Dubai: When Bollywood's top singer Arijit Singh announced that he was stepping back from playback singing, it felt less like a career decision and more like someone exhausted just throwing in the proverbial monogrammed towel.

For a voice that carried the emotional heartbeat of modern Bollywood, his self-imposed sabbatical from Bollywood raised a crucial question: Did the industry that made him wear him down, bit by bit?

Let's face it. Arijit’s journey has never been just about music. The self-made outsider and self-proclaimed misfit has often indicated he's somehow trying to survive in a star-led ecosystem that punishes perceived disrespect more harshly than it rewards talent.

His fallout with Salman Khan in 2014 — triggered by an offhand, exhausted remark at an awards show — became one of Bollywood’s most enduring cautionary tales. For context, mercurial superstar Khan was hosting an awards show and Arijit looked positively bored out of his mind, and even made a joke that the hosting gig had put him to sleep.

A young singer, new to stardom, apologised publicly and repeatedly. Yet the consequences were there to see. Songs, that he sang for Salman Khan, allegedly removed at the last minute only to be replaced by another singer. The message was unmistakable: in Bollywood, power outweighs apology.

Arijit’s case is not an isolated one. History offers other examples of artists who paid a heavy price for speaking up or being misunderstood.

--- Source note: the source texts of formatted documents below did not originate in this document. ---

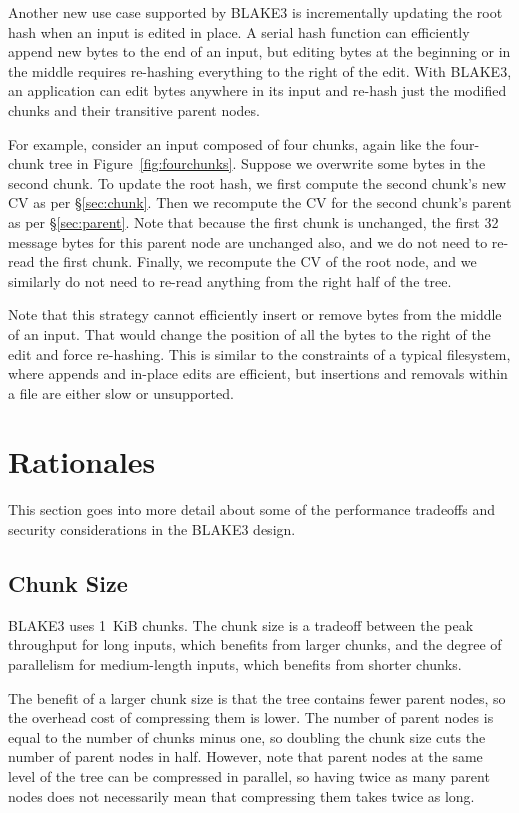 \documentclass[11pt,notitlepage,a4paper]{article}
\begin{document}
Another new use case supported by BLAKE3 is incrementally updating the root
hash when an input is edited in place. A serial hash function can efficiently
append new bytes to the end of an input, but editing bytes at the beginning or
in the middle requires re-hashing everything to the right of the edit. With
BLAKE3, an application can edit bytes anywhere in its input and re-hash just
the modified chunks and their transitive parent nodes.

For example, consider an input composed of four chunks, again like the
four-chunk tree in Figure~\ref{fig:fourchunks}. Suppose we overwrite some bytes
in the second chunk. To update the root hash, we first compute the second
chunk's new CV as per \S\ref{sec:chunk}. Then we recompute the CV for the
second chunk's parent as per \S\ref{sec:parent}. Note that because the first
chunk is unchanged, the first 32 message bytes for this parent node are
unchanged also, and we do not need to re-read the first chunk. Finally, we
recompute the CV of the root node, and we similarly do not need to re-read
anything from the right half of the tree.

Note that this strategy cannot efficiently insert or remove bytes from the
middle of an input. That would change the position of all the bytes to the
right of the edit and force re-hashing. This is similar to the constraints of a
typical filesystem, where appends and in-place edits are efficient, but
insertions and removals within a file are either slow or unsupported.

\section{Rationales}\label{sec:rationales}

This section goes into more detail about some of the performance tradeoffs and
security considerations in the BLAKE3 design.

\subsection{Chunk Size}\label{sec:chunksize}

BLAKE3 uses 1~KiB chunks. The chunk size is a tradeoff between the peak
throughput for long inputs, which benefits from larger chunks, and the degree
of parallelism for medium-length inputs, which benefits from shorter chunks.

The benefit of a larger chunk size is that the tree contains fewer parent
nodes, so the overhead cost of compressing them is lower. The number of parent
nodes is equal to the number of chunks minus one, so doubling the chunk size
cuts the number of parent nodes in half. However, note that parent nodes at the
same level of the tree can be compressed in parallel, so having twice as many
parent nodes does not necessarily mean that compressing them takes twice as
long.
\end{document}
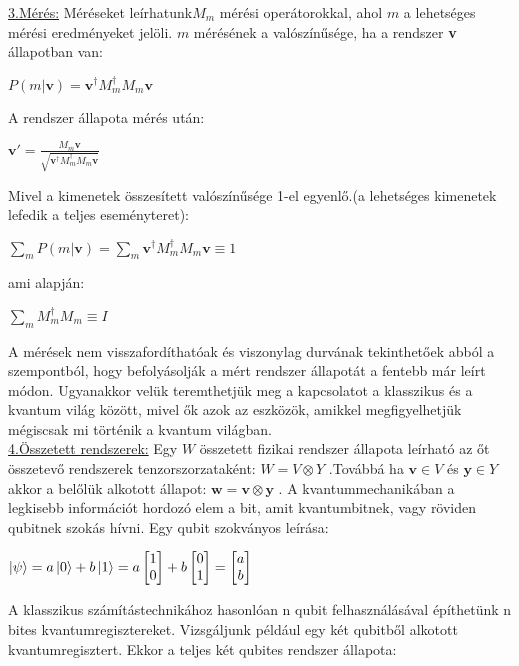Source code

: \underline{3.Mérés:} Méréseket leírhatunk$M_m$  mérési operátorokkal, ahol $m$ a lehetséges mérési eredményeket jelöli. $m$ mérésének a valószínűsége, ha a rendszer \textbf{v} állapotban van:
\begin{center}
$P(m|\textbf{v})= {\textbf{v}}^\dagger M_m^\dagger M_m \textbf{v} $
\end{center}
A rendszer állapota mérés után:
\begin{center}
$ {\textbf{v}}' = \frac{M_m \textbf{v}}{\sqrt{{\textbf{v}}^\dagger M_m^\dagger M_m \textbf{v}}}  $
\end{center}
Mivel a kimenetek összesített valószínűsége 1-el egyenlő.(a lehetséges kimenetek lefedik a teljes eseményteret):
\begin{center}
$ \sum_m P(m|\textbf{v}) = \sum_m {\textbf{v}}^\dagger M_m^\dagger M_m \textbf{v} \equiv 1$
\end{center}
ami alapján:
\begin{center}
$\sum_m M_m^\dagger M_m \equiv I $
\end{center}
A mérések nem visszafordíthatóak és viszonylag durvának tekinthetőek abból a szempontból, hogy befolyásolják a mért rendszer állapotát a fentebb már leírt módon. Ugyanakkor velük teremthetjük meg a kapcsolatot a klasszikus és a kvantum világ között, mivel ők azok az eszközök,  amikkel megfigyelhetjük mégiscsak mi történik a kvantum világban.
\\
\underline{4.Összetett rendszerek:}
Egy $ W $ összetett fizikai rendszer állapota leírható az őt összetevő rendszerek tenzorszorzataként:
$ W=V \otimes Y $ .Továbbá ha $\textbf{v} \in V  $  és  $ \textbf{y} \in Y $ akkor a belőlük alkotott állapot: $ \textbf{w}=\textbf{v}\otimes \textbf{y} $ .
A kvantummechanikában a legkisebb információt hordozó elem a bit, amit kvantumbitnek, vagy röviden qubitnek  szokás hívni. Egy qubit szokványos leírása:
\begin{center}
$ \ket{\psi}=a\ket{0}+b\ket{1}=a \begin{bmatrix}1\\0\end{bmatrix}+ b \begin{bmatrix}0\\1\end{bmatrix} = \begin{bmatrix} a\\b \end{bmatrix} $
\end{center}
A klasszikus számítástechnikához hasonlóan n qubit felhasználásával építhetünk n bites kvantumregisztereket. Vizsgáljunk például egy két qubitből alkotott kvantumregisztert. Ekkor a teljes két qubites rendszer állapota:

A.R. Rahman, one of India’s most globally respected composers, recently found himself “cancelled” online for a remark taken out of context, sparking outrage that felt wildly disproportionate to his intent.

Vivek Oberoi’s career famously derailed after his very public fallout with Salman Khan in the early 2000s.

These incidents reveal a pattern: Bollywood is less an industry of creative freedom and more a tightly wound hierarchy, where offence travels faster than forgiveness.

What makes Arijit’s story especially painful is his temperament. He was never combative. Never political. Never controversial. I have seen him perform live at concerts in Dubai and he's an artist who believes less in showmanship and dazzle, and more on just his vocals do all the talking. He had no back-up dancers shimmying in skimpy outfits to dial up the jazz. His voice, soul-stirring and emotionally-charged, are his biggest weapons.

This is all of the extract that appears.